We still don't understand how and why this is happening. But one question you might want to ask is: are we seeing a rapid evolution of the brain and of how we process data? Because when you think of how much data is coming into our brains, we're trying to take in as much data in a day as people used to take in a lifetime.

As you're thinking about this, there are four theories as to why this might be going on, plus a whole series of others. I don't have a good answer; there really needs to be more research on this. One option is a fast-food fetish. There is beginning to be some evidence that obesity and diet have something to do with gene modifications, which may or may not have an impact on how the brain of an infant works.

A second option is the sexy geek option. These conditions are highly rare, but what's beginning to happen is because these geeks are all getting together, because they are highly qualified for computer programming, and it is highly remunerated as well as other very detail-oriented tasks, that they are concentrating geographically and finding like-minded mates.

So, this is the sort of mating hypothesis of these genes reinforcing one another in these structures. The third is too much information; we're trying to process so much stuff that some people get synesthetic and just have huge pipes and remember everything.

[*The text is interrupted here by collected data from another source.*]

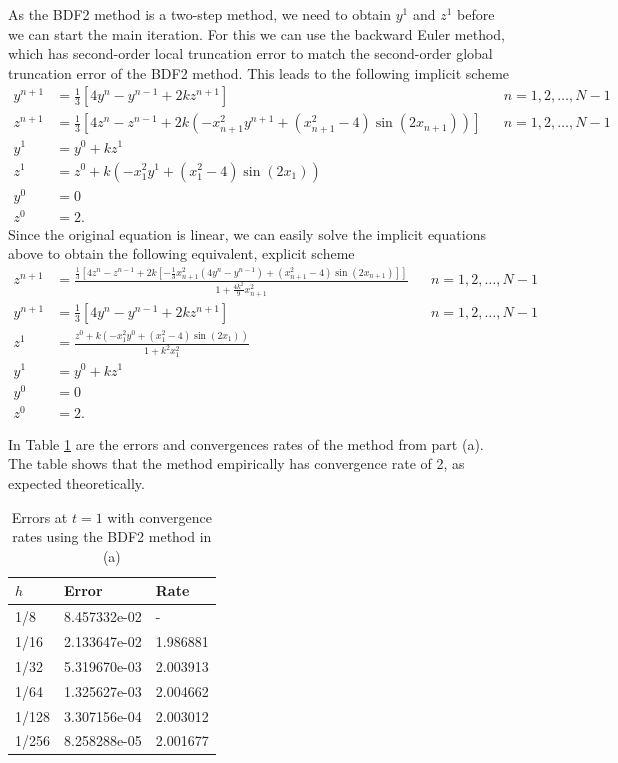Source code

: \documentclass{homework}
\begin{document}
	\begin{alphaparts}
		\questionpart As the BDF2 method is a two-step method, we need to obtain $y^1$ and $z^1$ before we can start the main iteration. For this we can use the backward Euler method, which has second-order local truncation error to match the second-order global truncation error of the BDF2 method. This leads to the following implicit scheme
		\begin{align*}
			y^{n+1} &= \frac{1}{3}\left[4y^n - y^{n-1} + 2kz^{n+1}\right] && n =1,2,\dots, N-1\\
			z^{n+1} &= \frac{1}{3}\left[4z^n - z^{n-1} +2k(-x_{n+1}^2y^{n+1} + (x_{n+1}^2 - 4)\sin(2x_{n+1}))\right]&& n=1,2,\dots,N-1 \\
			y^1 &= y^0 + kz^1 \\
			z^1 &= z^0 + k(-x_1^2y^1 + (x_1^2 -4)\sin(2x_1)) \\
			y^0 &= 0 \\
			z^0 &= 2.
		\end{align*}
		Since the original equation is linear, we can easily solve the implicit equations above to obtain the following equivalent, explicit scheme
		\begin{align*}
			z^{n+1} &= \frac{\frac{1}{3}\left[4z^n - z^{n-1} + 2k\left[-\frac{1}{3}x_{n+1}^2(4y^n - y^{n-1}) + (x_{n+1}^2 - 4)\sin(2x_{n+1})\right]\right]}{1 + \frac{4k^2}{9}x_{n+1}^2} && n = 1,2,\dots,N-1\\
			y^{n+1} &= \frac{1}{3}\left[4y^n - y^{n-1} + 2kz^{n+1}\right] && n =1,2,\dots, N-1\\
			z^1 &= \frac{z^0 + k(-x_1^2y^0 + (x_1^2-4)\sin(2x_1))}{1 + k^2x_1^2} \\
			y^1 &= y^0 + kz^1 \\
			y^0 &= 0 \\
			z^0 &= 2.
		\end{align*}
		
		\questionpart In Table \ref{tab:p1b} are the errors and convergences rates of the method from part (a). The table shows that the method empirically has convergence rate of 2, as expected theoretically.
		
		\begin{table}[h]
			\centering
			\begin{tabular}{@{}lll@{}}
				\toprule
				$h$ & Error & Rate \\
				\midrule
				1/8 & 8.457332e-02 & - \\
				1/16 & 2.133647e-02 & 1.986881 \\
				1/32 & 5.319670e-03 & 2.003913 \\
				1/64 & 1.325627e-03 & 2.004662 \\
				1/128 & 3.307156e-04 & 2.003012 \\
				1/256 & 8.258288e-05 & 2.001677 \\
				\bottomrule
			\end{tabular}
			\caption{Errors at $t=1$ with convergence rates using the BDF2 method in (a)}
			\label{tab:p1b}
		\end{table}
		

\end{alphaparts}
\end{document}
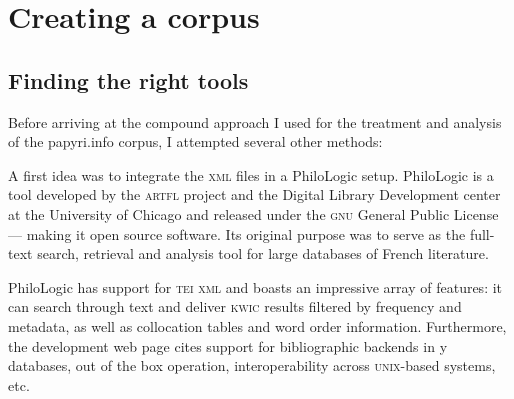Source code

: \chapter{Creating a corpus}
\label{chp:corpuscreation}
\minitoc\mtcskip
\section{Finding the right tools}
Before arriving at the compound approach I used for the treatment and analysis
of the papyri.info corpus, I attempted several other methods:

A first idea was to integrate the \textsc{xml} files in a PhiloLogic setup.
PhiloLogic is a tool developed by the \textsc{artfl} project and the Digital
Library Development center at the University of Chicago and released under the
\textsc{gnu} General Public License --- making it open source software. Its
original purpose was to serve as the full-text search, retrieval and analysis
tool for large databases of French literature.

PhiloLogic has support for \textsc{tei} \textsc{xml} and boasts an impressive
array of features: it can search through text and deliver \textsc{kwic} results
filtered by frequency and metadata, as well as collocation tables and word
order information.  Furthermore, the development web page cites support for
bibliographic backends in y databases, out of the box operation,
interoperability across \textsc{unix}-based systems, etc.

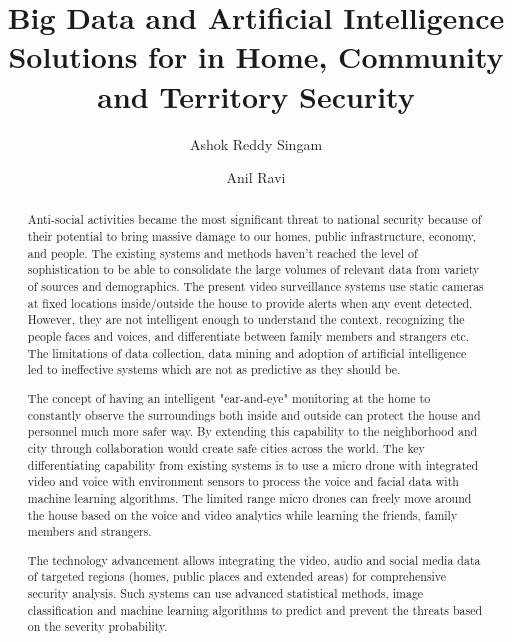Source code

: \documentclass[sigconf]{acmart}
\begin{document}
\title{Big Data and Artificial Intelligence Solutions for in Home, Community and Territory Security}


\author{Ashok Reddy Singam}

\author{Anil Ravi}

\begin{abstract}
Anti-social activities became the most significant threat to national security because of their potential to bring massive damage to our homes, public infrastructure, economy, and people. The existing systems and methods haven't reached the level of sophistication to be able to consolidate the large volumes of relevant data from variety of sources and demographics. The present video surveillance systems use static cameras at fixed locations inside/outside the house to provide alerts when any event detected. However, they are not intelligent enough to understand the context, recognizing the people faces and voices, and differentiate between family members and strangers etc. The limitations of data collection, data mining and adoption of artificial intelligence led to ineffective systems which are not as predictive as they should be.

The concept of having an intelligent "ear-and-eye" monitoring at the home to constantly observe the surroundings both inside and outside can protect the house and personnel much more safer way. By extending this capability to the neighborhood and city through collaboration would create safe cities across the world. 
The key differentiating capability from existing systems is to use a micro drone with integrated video and voice with environment sensors to process the voice and facial data with machine learning algorithms. The limited range micro drones can freely move around the house based on the voice and video analytics while learning the friends, family members and strangers. 

The technology advancement allows integrating the video, audio and social media data of targeted regions (homes, public places and extended areas) for comprehensive security analysis. Such systems can use advanced statistical methods, image classification and machine learning algorithms to predict and prevent the threats based on the severity probability.

\end{abstract}
\end{document}
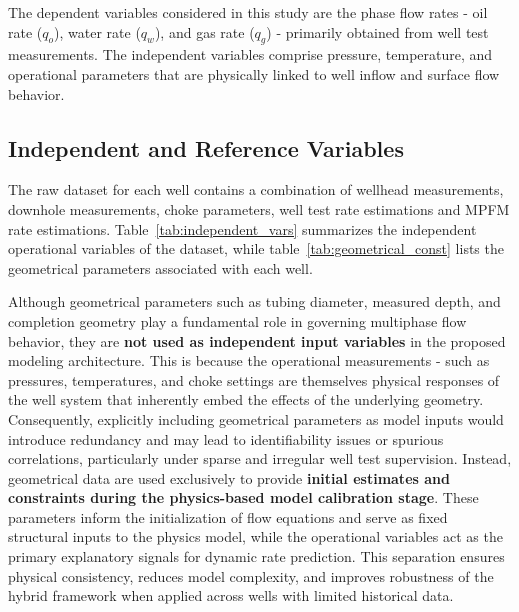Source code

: \documentclass[12pt,APA]{uomthesis}
\begin{document}
The dependent variables considered in this study are the phase flow rates - oil rate ($q_o$), water rate ($q_w$), and gas rate ($q_g$) - primarily obtained from well test measurements. 
The independent variables comprise pressure, temperature, and operational parameters that are physically linked to well inflow and surface flow behavior.

\subsection{Independent and Reference Variables}
\label{subsec:dataset_variables}

The raw dataset for each well contains a combination of wellhead measurements, downhole
measurements, choke parameters, well test rate estimations and MPFM rate estimations. 
Table~\ref{tab:independent_vars} summarizes the independent operational variables of the dataset, while table~\ref{tab:geometrical_const} lists the geometrical parameters associated with each well.

Although geometrical parameters such as tubing diameter, measured depth, and completion geometry play a fundamental role in governing multiphase flow behavior, they are \textbf{not used as independent input variables} in the proposed modeling architecture. This is because the operational measurements - such as pressures, temperatures, and choke settings are themselves physical responses of the well system that inherently embed the effects of the underlying geometry. Consequently, explicitly including geometrical parameters as model inputs would introduce redundancy and may lead to identifiability issues or spurious correlations, particularly under sparse and irregular well test supervision.
Instead, geometrical data are used exclusively to provide \textbf{initial estimates and constraints during the physics-based model calibration stage}. These parameters inform the initialization of flow equations and serve as fixed structural inputs to the physics model, while the operational variables act as the primary explanatory signals for dynamic rate prediction. This separation ensures physical consistency, reduces model complexity, and improves robustness of the hybrid framework when applied across wells with limited historical data.
 

\begin{table}[!htb]
\end{table}
\end{document}
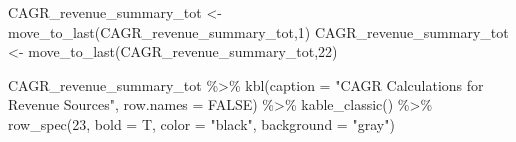 \documentclass[
  letterpaper,
  DIV=11,
  numbers=noendperiod]{scrreport}
\newenvironment{Shaded}{\begin{snugshade}}{\end{snugshade}}
\newcommand{\AttributeTok}[1]{\textcolor[rgb]{0.40,0.45,0.13}{#1}}
\newcommand{\ConstantTok}[1]{\textcolor[rgb]{0.56,0.35,0.01}{#1}}
\newcommand{\DecValTok}[1]{\textcolor[rgb]{0.68,0.00,0.00}{#1}}
\newcommand{\FunctionTok}[1]{\textcolor[rgb]{0.28,0.35,0.67}{#1}}
\newcommand{\NormalTok}[1]{\textcolor[rgb]{0.00,0.23,0.31}{#1}}
\newcommand{\OtherTok}[1]{\textcolor[rgb]{0.00,0.23,0.31}{#1}}
\newcommand{\SpecialCharTok}[1]{\textcolor[rgb]{0.37,0.37,0.37}{#1}}
\newcommand{\StringTok}[1]{\textcolor[rgb]{0.13,0.47,0.30}{#1}}
\begin{document}
\begin{Shaded}
\begin{Highlighting}[]
\NormalTok{CAGR\_revenue\_summary\_tot }\OtherTok{\textless{}{-}} \FunctionTok{move\_to\_last}\NormalTok{(CAGR\_revenue\_summary\_tot,}\DecValTok{1}\NormalTok{)}
\NormalTok{CAGR\_revenue\_summary\_tot }\OtherTok{\textless{}{-}} \FunctionTok{move\_to\_last}\NormalTok{(CAGR\_revenue\_summary\_tot,}\DecValTok{22}\NormalTok{)}

\NormalTok{CAGR\_revenue\_summary\_tot }\SpecialCharTok{\%\textgreater{}\%} 
  \FunctionTok{kbl}\NormalTok{(}\AttributeTok{caption =} \StringTok{"CAGR Calculations for Revenue Sources"}\NormalTok{, }\AttributeTok{row.names =} \ConstantTok{FALSE}\NormalTok{) }\SpecialCharTok{\%\textgreater{}\%} 
     \FunctionTok{kable\_classic}\NormalTok{() }\SpecialCharTok{\%\textgreater{}\%}
    \FunctionTok{row\_spec}\NormalTok{(}\DecValTok{23}\NormalTok{, }\AttributeTok{bold =}\NormalTok{ T, }\AttributeTok{color =} \StringTok{"black"}\NormalTok{, }\AttributeTok{background =} \StringTok{"gray"}\NormalTok{)}
\end{Highlighting}
\end{Shaded}
\end{document}
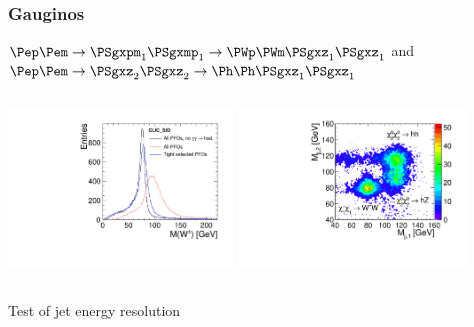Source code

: \documentclass{beamer}
\begin{document}
\begin{frame}
\frametitle{Gauginos}
{\footnotesize $\Pep\Pem \to \PSgxpm_1 \PSgxmp_1\to\PWp\PWm\PSgxz_1\PSgxz_1$ and
$\Pep\Pem \to \PSgxz_2 \PSgxz_2\to \Ph\Ph\PSgxz_1\PSgxz_1$}
\begin{columns}[c]
\column{6cm}
\centering
\includegraphics[width=6cm]{W_reconstruction_mass.pdf}
\column{6cm}
\includegraphics[width=6cm]{../WhizardWorkshop/MassPlot2D}
\end{columns}
\alert{Test of jet energy resolution}
\end{frame}
\end{document}
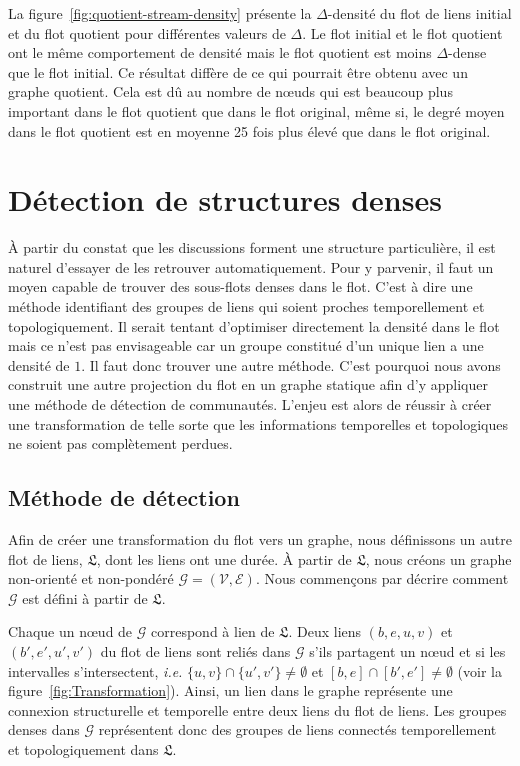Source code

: La figure~\ref{fig:quotient-stream-density} présente la $\Delta$-densité du flot de liens initial et du flot quotient pour différentes valeurs de $\Delta$.
Le flot initial et le flot quotient ont le même comportement de densité mais le flot quotient est moins $\Delta$-dense que le flot initial.
Ce résultat diffère de ce qui pourrait être obtenu avec un graphe quotient.
Cela est dû au nombre de n\oe{}uds qui est beaucoup plus important dans le flot quotient que dans le flot original, même si, le degré moyen dans le flot quotient est en moyenne 25 fois plus élevé que dans le flot original.


\section{Détection de structures denses}

\`A partir du constat que les discussions forment une structure particulière, il est naturel d'essayer de les retrouver automatiquement. 
Pour y parvenir, il faut un moyen capable de trouver des sous-flots denses dans le flot.
C'est à dire une méthode identifiant des groupes de liens qui soient proches temporellement et topologiquement.
Il serait tentant d'optimiser directement la densité dans le flot mais ce n'est pas envisageable car un groupe constitué d'un unique lien a une densité de $1$.
Il faut donc trouver une autre méthode.
C'est pourquoi nous avons construit une autre projection du flot en un graphe statique afin d'y appliquer une méthode de détection de communautés.
L'enjeu est alors de réussir à créer une transformation de telle sorte que les informations temporelles et topologiques ne soient pas complètement perdues.

\subsection{Méthode de détection}
\label{sec:fail_mailing}
Afin de créer une transformation du flot vers un graphe, nous définissons un autre flot de liens, $\mathfrak{L}$, dont les liens ont une durée.
\`A partir de $\mathfrak{L}$, nous créons un graphe non-orienté et non-pondéré $\mathcal{G} = (\mathcal{V},\mathcal{E})$. Nous commençons par décrire comment $\mathcal{G}$ est défini à partir de $\mathfrak{L}$.

Chaque un n\oe{}ud de $\mathcal{G}$ correspond à lien de $\mathfrak{L}$.
Deux liens $(b,e,u,v)$ et $(b',e',u',v')$ du flot de liens sont reliés dans $\mathcal{G}$ s'ils partagent un n\oe{}ud et si les intervalles s'intersectent, \emph{i.e.} $\{u,v\} \cap \{u',v'\} \neq \emptyset$ et $[b,e]\cap[b',e'] \neq \emptyset$ (voir la figure~\ref{fig:Transformation}).
Ainsi, un lien dans le graphe représente une connexion structurelle et temporelle entre deux liens du flot de liens.
Les groupes denses dans $\mathcal{G}$ représentent donc des groupes de liens connectés temporellement et topologiquement dans $\mathfrak{L}$.

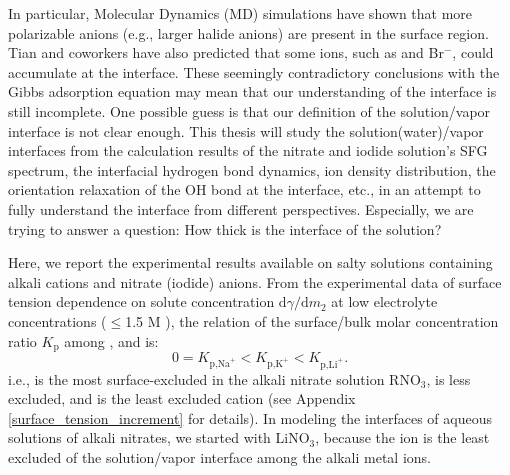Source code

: %
In particular, Molecular Dynamics (MD) simulations have shown that more polarizable anions (e.g., larger halide anions) 
are present in the surface region\cite{Jungwirth2001,Jungwirth2002}. 
Tian and coworkers\cite{CST11} have also predicted that some ions, such as \I and Br$^{-}$, could accumulate at the interface.
These seemingly contradictory conclusions with the Gibbs adsorption equation may mean that our understanding of the interface is still incomplete. 
One possible guess is that our definition of the solution/vapor interface is not clear enough. 
This thesis will study the solution(water)/vapor interfaces from the calculation results of the nitrate and iodide solution's SFG spectrum, 
the interfacial hydrogen bond dynamics, ion density distribution, the orientation relaxation of the OH bond at the interface, etc., 
in an attempt to fully understand the interface from different perspectives. 
Especially, we are trying to answer a question: How thick is the interface of the solution?


Here, we report the experimental results available on salty solutions containing alkali cations and nitrate (iodide) anions\cite{PS03,AJ12,HuaWei2014}. 
From the experimental data of surface tension dependence on solute concentration $\text{d}\gamma/\text{d}m_2$ 
at low electrolyte concentrations ($\leq$1.5 M )\cite{Weissenborn95,Hey81,Jarvis68,Jarvis72}, 
the relation of the surface/bulk molar concentration ratio $K_{\text{p}}$\cite{Pegram2006} among \li, \Na and \K is: 
\begin{equation}
0=K_{\text{p,Na}^+}< K_{\text{p,K}^+}< K_{\text{p,Li}^+}.
\label{eq:bscr}
\end{equation}
i.e., \Na is the most surface-excluded in the alkali nitrate solution RNO$_3$, \K is less excluded, 
and \Li is the least excluded cation (see Appendix \ref{surface_tension_increment} for details).
In modeling the interfaces of aqueous solutions of alkali nitrates, we started with LiNO$_3$, 
because the \Li ion is the least excluded of the solution/vapor interface among the alkali metal ions. 

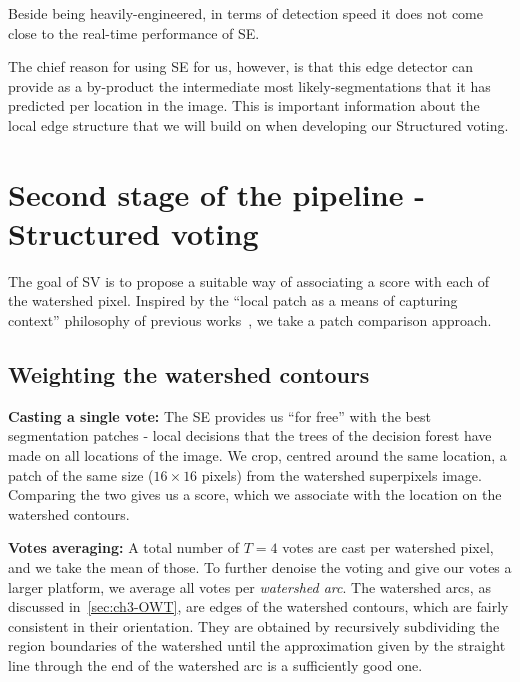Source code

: Beside being heavily-engineered, in terms of detection speed it does not come close to the real-time performance of SE.

The chief reason for using SE for us, however, is that this edge detector can provide as a by-product the intermediate most likely-segmentations that it has predicted per location in the image. This is important information about the local edge structure that we will build on when developing our Structured voting.

\section{Second stage of the pipeline - Structured voting}
\label{sec:ch4-SE-SV-UCM_SV_details}
The goal of SV is to propose a suitable way of associating a score with each of the watershed pixel. Inspired by the ``local patch as a means of capturing context'' philosophy of previous works~\cite{dollar2006supervised,LimZD13,DollarICCV13edges}, we take a patch comparison approach.

\subsection{Weighting the watershed contours} %
\textbf{Casting a single vote:} The SE provides us ``for free'' with the best segmentation patches - local decisions that the trees of the decision forest have made on all locations of the image. We crop, centred around the same location, a patch of the same size ($16\times 16$ pixels) from the watershed superpixels  image. Comparing the two gives us a score, which we associate with the location on the watershed contours.

\textbf{Votes averaging:} A total number of $T=4$ votes are cast per watershed pixel, and we take the mean of those. To further denoise the voting and give our votes a larger platform, %
we average all votes per \textit{watershed arc}. The watershed arcs, as discussed in~\ref{sec:ch3-OWT}, are edges of the watershed contours, which are fairly consistent in their orientation. They are obtained by recursively subdividing the region boundaries of the watershed until the approximation given by the straight line through the end of the watershed arc is a sufficiently good one. %


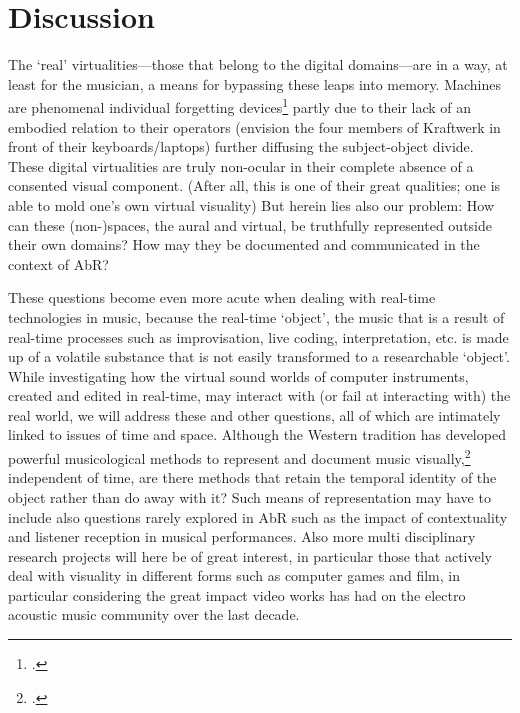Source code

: 
\section*{Discussion}
\label{sec:discussion}

The `real' virtualities---those that belong to the digital domains---are in a way, at least for the musician, a means for bypassing these leaps into memory. Machines are phenomenal individual forgetting devices\footcite[See][]{miller04} partly due to their lack of an embodied relation to their operators (envision the four members of Kraftwerk in front of their keyboards/laptops) further diffusing the subject-object divide. These digital virtualities are truly non-ocular in their complete absence of a consented visual component. (After all, this is one of their great qualities; one is able to mold one's own virtual visuality) But herein lies also our problem: 
How can these (non-)spaces, the aural and virtual, be truthfully represented outside their own domains? How may they be documented and communicated in the context of AbR?

These questions become even more acute when dealing with real-time technologies in music, because the real-time `object', the music that is a result of real-time processes such as improvisation, live coding, interpretation, etc. is made up of a volatile substance that is not easily transformed to a researchable `object'. While investigating how the virtual sound worlds of computer instruments, created and edited in real-time, may interact with (or fail at interacting with) the real world, we will address these and other questions, all of which are intimately linked to issues of time and space. Although the Western tradition has developed powerful musicological methods to represent and document music visually,\footcite[See]{bregman94} independent of time, are there methods that retain the temporal identity of the object rather than do away with it? Such means of representation may have to include also questions rarely explored in AbR such as the impact of contextuality and listener reception in musical performances. Also more multi disciplinary research projects will here be of great interest, in particular those that actively deal with visuality in different forms such as computer games and film, in particular considering the great impact video works has had on the electro acoustic music community over the last decade.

Other people get hypersensitive to the amount of information; other people react with various psychological conditions or reactions to this information, or maybe it's chemicals. But when you see an increase of that order of magnitude in a condition, either you're not measuring it right, or there's something going on very quickly, and it may be evolution in real time.

Here's the bottom line: what I think we are doing is we're transitioning as a species. I didn't think this when Steve Collins and I started writing together; I think we're transitioning into a Homo levitus that, for better or worse, is not just a hominid conscious of his or her environment.

It's a hominid that's beginning to directly and deliberately control the evolution of its own species, of bacteria, of plants, of animals. I think that's such an order of magnitude change that your grandkids or your great-grandkids may be a species very different from you. Thank you very much.